Task details >>
Below are the records; copy each line in them that holds the word "list".

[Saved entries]
- - -
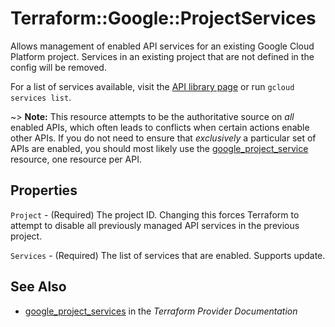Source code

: # Terraform::Google::ProjectServices

Allows management of enabled API services for an existing Google Cloud
Platform project. Services in an existing project that are not defined
in the config will be removed.

For a list of services available, visit the
[API library page](https://console.cloud.google.com/apis/library) or run `gcloud services list`.

~> **Note:** This resource attempts to be the authoritative source on *all* enabled APIs, which often
	leads to conflicts when certain actions enable other APIs. If you do not need to ensure that
	*exclusively* a particular set of APIs are enabled, you should most likely use the
	[google_project_service](google_project_service.html) resource, one resource per API.

## Properties

`Project` - (Required) The project ID. Changing this forces Terraform to attempt to disable all previously managed API services in the previous project.

`Services` - (Required) The list of services that are enabled. Supports update.


## See Also

* [google_project_services](https://www.terraform.io/docs/providers/google/r/project_services.html) in the _Terraform Provider Documentation_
- - -
Answer for this exercise >>
For a list of services available, visit the
[API library page](https://console.cloud.google.com/apis/library) or run `gcloud services list`.
`Services` - (Required) The list of services that are enabled. Supports update.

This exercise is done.